After making a first appearance last month, the Fight for 15 campaign to raise the minimum wage will return to the streets of Sechelt this Sunday, Feb. 15.

“This one is bound to kick up a little more controversy, given we’re marching on McDonald’s,” Fraser Shortt, the event’s volunteer coordinator, said last week.

The year-long campaign, spearheaded by the B.C. Federation of Labour, aims to put pressure on Victoria to increase the minimum hourly wage in the province from $10.25 to $15.

As well as returning to Sechelt, where a petition-signing was held on Jan. 15, the campaign will also touch down in Gibsons this Sunday with an information event between noon and 2 p.m. in the 200 block of Gower Point Road.

Two women volunteers will staff the Gibsons event, addressing the issues women face as a disproportionately represented segment among minimum wage workers, Shortt said.

The larger Sechelt event will begin at 1 p.m. with a petition-signing in front of St.

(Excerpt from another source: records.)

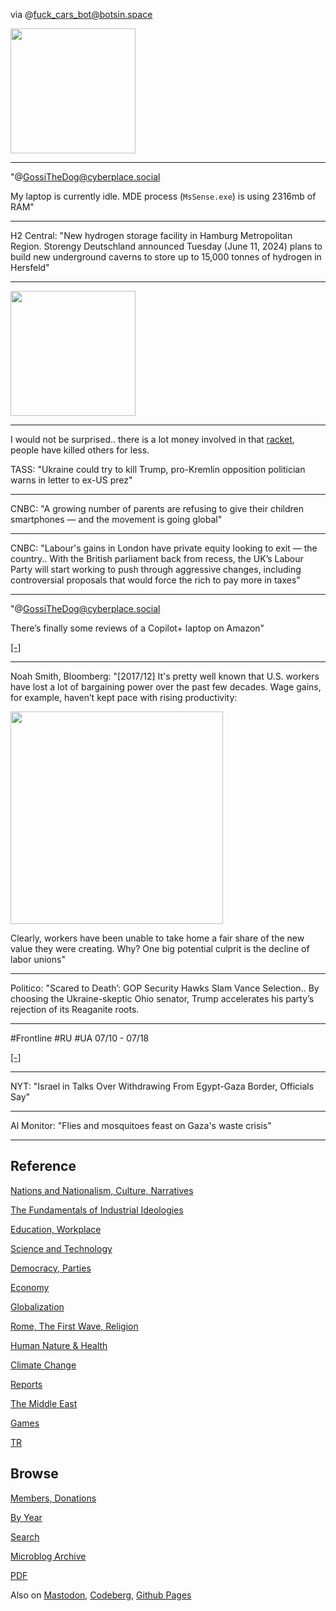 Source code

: 
via @fuck_cars_bot@botsin.space

<img width='200' src='https://files.botsin.space/media_attachments/files/112/787/651/554/666/771/small/f1393537eb64536b.jpeg'/>

---

"@GossiTheDog@cyberplace.social

My laptop is currently idle. MDE process (`MsSense.exe`) is using 2316mb
of RAM"

---

H2 Central: "New hydrogen storage facility in Hamburg Metropolitan
Region. Storengy Deutschland announced Tuesday (June 11, 2024) plans
to build new underground caverns to store up to 15,000 tonnes of
hydrogen in Hersfeld"

---

<img width='200' src='https://rollenspiel.social/system/media_attachments/files/112/800/722/169/654/374/original/bc08ad4e5b76eab6.jpg'/>

---

I would not be surprised.. there is a lot money involved in that
[racket](https://cdn.fosstodon.org/media_attachments/files/112/811/480/690/795/566/original/5d00be1a26e69b39.jpeg),
people have killed others for less.

TASS: "Ukraine could try to kill Trump, pro-Kremlin opposition
politician warns in letter to ex-US prez"

---

CNBC: "A growing number of parents are refusing to give their children
smartphones — and the movement is going global"

---

CNBC: "Labour's gains in London have private equity looking to exit —
the country.. With the British parliament back from recess, the UK’s
Labour Party will start working to push through aggressive changes,
including controversial proposals that would force the rich to pay
more in taxes"

---

"@GossiTheDog@cyberplace.social

There’s finally some reviews of a Copilot+ laptop on Amazon"

[[-]](https://cyberplace.social/system/media_attachments/files/112/798/593/412/489/548/original/77aef8544ccadce1.png)

---

Noah Smith, Bloomberg: "[2017/12] It's pretty well known that
U.S. workers have lost a lot of bargaining power over the past few
decades. Wage gains, for example, haven’t kept pace with rising
productivity:

<img width='340' src='https://cdn.fosstodon.org/media_attachments/files/112/806/469/071/803/959/original/42da51bcebfce68b.jpeg'/>

Clearly, workers have been unable to take home a fair share of the new
value they were creating. Why? One big potential culprit is the
decline of labor unions"

---

Politico: "Scared to Death’: GOP Security Hawks Slam Vance
Selection.. By choosing the Ukraine-skeptic Ohio senator, Trump
accelerates his party’s rejection of its Reaganite roots.

---

\#Frontline \#RU \#UA 07/10 - 07/18

[[-]](mbl/2024/ukrdata/map27-ext.html)

---

NYT: "Israel in Talks Over Withdrawing From Egypt-Gaza Border,
Officials Say"

---

Al Monitor: "Flies and mosquitoes feast on Gaza's waste crisis"

---

## Reference

[Nations and Nationalism, Culture, Narratives](0119/2013/02/nations-and-nationalism.html)

[The Fundamentals of Industrial Ideologies](0119/2011/04/fundamentals-of-industrial-ideologies.html)

[Education, Workplace](0119/2017/09/education-workplace.html)

[Science and Technology](0119/2018/09/science-technology.html)

[Democracy, Parties](0119/2016/11/democracy.html)

[Economy](2021/01/economy.html)

[Globalization](0119/2018/09/globalization.html)

[Rome, The First Wave, Religion](0119/2017/12/rome.html)

[Human Nature & Health](2020/07/human-nature.html)

[Climate Change](2022/01/climate.html)

[Reports](2021/01/reports.html)

[The Middle East](0119/2019/07/middleeast.html)

[Games](2024/06/games.html)

[TR](../tr/index.html)

## Browse

[Members, Donations](2022/08/members.html)

[By Year](years.html)

[Search](https://muratk5n.github.io/thirdwave/en/search.html)

[Microblog Archive](mbl/index.html)

[PDF](https://www.dropbox.com/scl/fi/8kl0sla1booo83zeb28dn/tw-all.pdf?rlkey=p9r319p8jbzak5du3dasju05y&st=28wknfsp&raw=1)

Also on 
[Mastodon](https://fosstodon.org/@muratk5n),
[Codeberg](https://muratk5n.codeberg.page/en/),
[Github Pages](https://muratk5n.github.io/thirdwave/en/)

Mary’s Thrift Store on Cowrie Street, followed at 2 p.m. with a march to McDonald’s Restaurant on Highway 101, where a brief protest will be held.

Shortt said fast food chains are a major focus of the campaign, and McDonald’s was chosen as “a pretty egregious example of a corporate entity that is doing everything in their power to maintain the low wages of their employees.”

In Canada, he said, McDonald’s “pays on average slightly higher than minimum wage — 75 cents to $1.25 above minimum wage.”

Shortt said he expects between 15 and 30 people to take part in the protest, adding there is no intention “to impede their ability to do business.”

The protest, he said, is “less against this particular franchise and more of a protest against McDonald’s in general and the wages they pay to their employees. This does not have anything to do with this individual franchise. They’re representative of a much bigger problem.”

Management at McDonald’s in Sechelt declined comment.